Privately held throughout its 61-year history, Second City suspended all its shows and classes in early March until further notice due to the COVID-19 pandemic. Second City also faced controversy in June when Alexander stepped down from the training and performance troupe due to allegations of racism within the company.
Second City is co-owned by Alexander and D’Arcy Stuart, although its president, Steve Johnston, also has a small equity share. When he stepped down, Alexander said he was going to sell his half of the theater.
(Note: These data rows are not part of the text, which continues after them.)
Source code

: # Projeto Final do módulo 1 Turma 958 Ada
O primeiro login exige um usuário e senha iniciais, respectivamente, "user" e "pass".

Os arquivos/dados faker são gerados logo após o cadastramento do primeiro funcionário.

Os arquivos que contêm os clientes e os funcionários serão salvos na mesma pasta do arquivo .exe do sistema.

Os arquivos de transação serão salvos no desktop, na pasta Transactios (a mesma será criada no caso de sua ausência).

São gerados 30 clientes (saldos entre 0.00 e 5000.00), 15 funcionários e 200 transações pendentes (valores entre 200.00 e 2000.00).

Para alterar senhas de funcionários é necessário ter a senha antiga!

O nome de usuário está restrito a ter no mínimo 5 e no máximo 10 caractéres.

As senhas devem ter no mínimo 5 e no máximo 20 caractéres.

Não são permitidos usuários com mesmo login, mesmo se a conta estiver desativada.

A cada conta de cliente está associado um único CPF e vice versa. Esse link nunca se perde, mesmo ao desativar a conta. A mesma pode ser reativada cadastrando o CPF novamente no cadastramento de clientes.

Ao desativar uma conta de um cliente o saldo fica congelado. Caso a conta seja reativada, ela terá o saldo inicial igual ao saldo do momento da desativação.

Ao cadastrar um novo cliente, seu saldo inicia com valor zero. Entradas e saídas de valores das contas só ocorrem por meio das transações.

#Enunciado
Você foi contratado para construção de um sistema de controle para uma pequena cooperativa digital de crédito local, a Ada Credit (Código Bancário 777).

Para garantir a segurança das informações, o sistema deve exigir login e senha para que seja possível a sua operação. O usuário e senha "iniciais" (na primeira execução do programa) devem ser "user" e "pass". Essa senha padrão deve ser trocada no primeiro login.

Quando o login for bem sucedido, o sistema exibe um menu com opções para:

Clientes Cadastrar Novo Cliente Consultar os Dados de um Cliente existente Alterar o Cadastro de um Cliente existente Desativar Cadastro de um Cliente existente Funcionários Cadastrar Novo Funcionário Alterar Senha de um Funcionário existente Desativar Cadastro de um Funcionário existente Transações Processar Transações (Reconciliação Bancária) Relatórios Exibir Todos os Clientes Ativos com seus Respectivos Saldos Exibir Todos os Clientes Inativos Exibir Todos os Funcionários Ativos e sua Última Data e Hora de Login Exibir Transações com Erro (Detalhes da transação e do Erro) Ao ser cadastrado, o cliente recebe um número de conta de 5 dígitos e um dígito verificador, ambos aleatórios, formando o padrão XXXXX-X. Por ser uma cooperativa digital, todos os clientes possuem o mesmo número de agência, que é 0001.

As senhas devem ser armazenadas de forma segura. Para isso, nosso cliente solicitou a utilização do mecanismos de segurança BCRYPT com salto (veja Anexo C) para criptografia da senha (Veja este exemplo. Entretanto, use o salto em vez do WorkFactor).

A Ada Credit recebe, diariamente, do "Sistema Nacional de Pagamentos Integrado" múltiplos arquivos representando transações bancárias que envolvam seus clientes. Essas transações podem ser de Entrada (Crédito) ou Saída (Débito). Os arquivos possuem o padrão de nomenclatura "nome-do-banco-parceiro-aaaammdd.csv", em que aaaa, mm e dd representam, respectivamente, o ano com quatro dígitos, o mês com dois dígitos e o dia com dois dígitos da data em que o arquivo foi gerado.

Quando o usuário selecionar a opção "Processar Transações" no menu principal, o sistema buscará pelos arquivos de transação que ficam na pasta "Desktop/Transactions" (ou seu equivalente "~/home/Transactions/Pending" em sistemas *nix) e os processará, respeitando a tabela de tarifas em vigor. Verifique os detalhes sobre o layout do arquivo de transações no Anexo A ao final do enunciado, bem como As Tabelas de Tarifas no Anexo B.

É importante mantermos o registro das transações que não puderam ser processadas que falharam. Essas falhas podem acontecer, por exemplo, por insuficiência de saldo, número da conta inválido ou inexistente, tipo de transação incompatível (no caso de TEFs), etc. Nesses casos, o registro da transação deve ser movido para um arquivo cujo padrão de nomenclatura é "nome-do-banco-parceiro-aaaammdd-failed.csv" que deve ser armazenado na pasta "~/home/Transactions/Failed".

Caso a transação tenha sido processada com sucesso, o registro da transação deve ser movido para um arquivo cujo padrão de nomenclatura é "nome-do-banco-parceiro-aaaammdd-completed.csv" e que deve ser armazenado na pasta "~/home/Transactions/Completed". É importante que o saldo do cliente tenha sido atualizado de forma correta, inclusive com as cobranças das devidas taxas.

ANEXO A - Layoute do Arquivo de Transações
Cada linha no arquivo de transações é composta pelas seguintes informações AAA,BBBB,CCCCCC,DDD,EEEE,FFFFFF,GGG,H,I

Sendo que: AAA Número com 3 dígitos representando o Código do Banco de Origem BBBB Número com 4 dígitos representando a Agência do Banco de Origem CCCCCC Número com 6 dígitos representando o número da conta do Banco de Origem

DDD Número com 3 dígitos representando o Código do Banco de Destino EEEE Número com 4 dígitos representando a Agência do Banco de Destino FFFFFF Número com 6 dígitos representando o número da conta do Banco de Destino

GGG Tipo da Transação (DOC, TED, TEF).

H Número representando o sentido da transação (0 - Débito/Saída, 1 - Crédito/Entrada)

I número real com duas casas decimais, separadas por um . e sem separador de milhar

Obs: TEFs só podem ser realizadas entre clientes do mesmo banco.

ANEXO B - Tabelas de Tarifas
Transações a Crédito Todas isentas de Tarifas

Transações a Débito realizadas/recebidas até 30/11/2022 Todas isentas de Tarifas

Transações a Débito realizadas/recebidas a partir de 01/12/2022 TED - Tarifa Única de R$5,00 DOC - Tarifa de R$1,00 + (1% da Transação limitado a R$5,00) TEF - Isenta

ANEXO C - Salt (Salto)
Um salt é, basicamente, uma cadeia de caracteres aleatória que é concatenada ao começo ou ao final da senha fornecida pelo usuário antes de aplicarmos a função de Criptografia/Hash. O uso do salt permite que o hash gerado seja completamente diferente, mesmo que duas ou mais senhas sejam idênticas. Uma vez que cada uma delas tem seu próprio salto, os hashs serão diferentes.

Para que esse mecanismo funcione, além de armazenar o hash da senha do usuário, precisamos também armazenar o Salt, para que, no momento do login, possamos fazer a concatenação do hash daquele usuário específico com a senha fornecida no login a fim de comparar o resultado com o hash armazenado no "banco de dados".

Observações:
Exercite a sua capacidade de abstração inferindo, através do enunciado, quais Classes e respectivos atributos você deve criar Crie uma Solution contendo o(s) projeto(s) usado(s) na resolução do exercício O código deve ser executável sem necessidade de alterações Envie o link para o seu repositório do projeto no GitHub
The two decided rather than try to sell about half of the institution, it makes more sense to market the entire operation. The theater was sold once before in the years after Bernie Sahlins, Howard Alk and Paul Sills launched the comedy theater in 1959.
The theater has several arms beyond its mainstage theaters in Chicago and Toronto, including a long-standing comedy training school, a film school and a corporate division that has maintained much of its revenue by offering online training and education to clients.
Second City was an early training ground for “Saturday Night Live” players including John Belushi, Dan Aykroyd, Gilda Radner and Chris Redd, among other comedy stars. The company produced the “SCTV” TV series in the 1970s and ’80s.
The Associated Press contributed to this report.